◆ Assignment ◆
Determine the number of lines below that contain the string "cdot", and state only that number.

[Opening Information section]

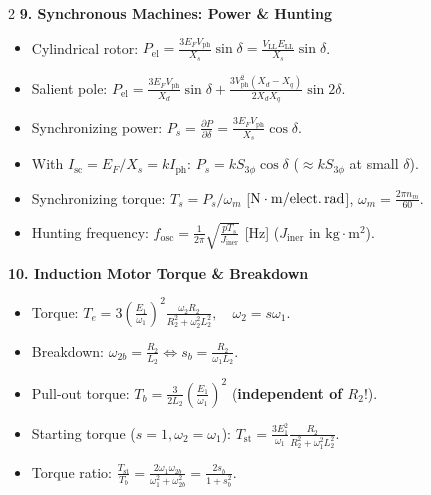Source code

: \begin{multicols}{2}
\textbf{9. Synchronous Machines: Power \& Hunting}
\vspace{-0.3em}
\begin{itemize}\setlength{\itemsep}{0pt}\setlength{\parskip}{0pt}
  \item Cylindrical rotor: $P_{\mathrm{el}} = \frac{3 E_F V_{\mathrm{ph}}}{X_s}\sin\delta = \frac{V_{\mathrm{LL}} E_{\mathrm{LL}}}{X_s}\sin\delta$.
  \item Salient pole: $P_{\mathrm{el}} = \frac{3 E_F V_{\mathrm{ph}}}{X_d}\sin\delta + \frac{3 V_{\mathrm{ph}}^2(X_d - X_q)}{2 X_d X_q}\sin 2\delta$.
  \item Synchronizing power: $P_s = \frac{\partial P}{\partial \delta} = \frac{3 E_F V_{\mathrm{ph}}}{X_s}\cos\delta$.
  \item With $I_{\mathrm{sc}} = E_F/X_s = k I_{\mathrm{ph}}$: $P_s = k S_{3\phi}\cos\delta$ ($\approx k S_{3\phi}$ at small $\delta$).
  \item Synchronizing torque: $T_s = P_s / \omega_m$ [$\mathrm{N\cdot m/\text{elect.\,rad}}$], $\omega_m = \frac{2\pi n_m}{60}$.
  \item Hunting frequency: $f_{\mathrm{osc}} = \frac{1}{2\pi}\sqrt{\frac{p T_s}{J_{\mathrm{iner}}}}$ [$\mathrm{Hz}$] ($J_{\mathrm{iner}}$ in $\mathrm{kg\cdot m^2}$).
\end{itemize}

\textbf{10. Induction Motor Torque \& Breakdown}
\vspace{-0.3em}
\begin{itemize}\setlength{\itemsep}{0pt}\setlength{\parskip}{0pt}
  \item Torque: $T_e = 3\left(\frac{E_1}{\omega_1}\right)^2 \frac{\omega_2 R_2}{R_2^2 + \omega_2^2 L_2^2},\quad \omega_2 = s\omega_1$.
  \item Breakdown: $\omega_{2b} = \frac{R_2}{L_2} \iff s_b = \frac{R_2}{\omega_1 L_2}$.
  \item Pull-out torque: $T_b = \frac{3}{2 L_2}\left(\frac{E_1}{\omega_1}\right)^2$ (\textbf{independent of $R_2$}!).
  \item Starting torque ($s=1, \omega_2=\omega_1$): $T_{\mathrm{st}} = \frac{3 E_1^2}{\omega_1}\frac{R_2}{R_2^2 + \omega_1^2 L_2^2}$.
  \item Torque ratio: $\frac{T_{\mathrm{st}}}{T_b} = \frac{2\omega_1\omega_{2b}}{\omega_1^2 + \omega_{2b}^2} = \frac{2 s_b}{1 + s_b^2}$.
\end{itemize}


\end{multicols}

[Closing Information section]

◆ Result ◆
2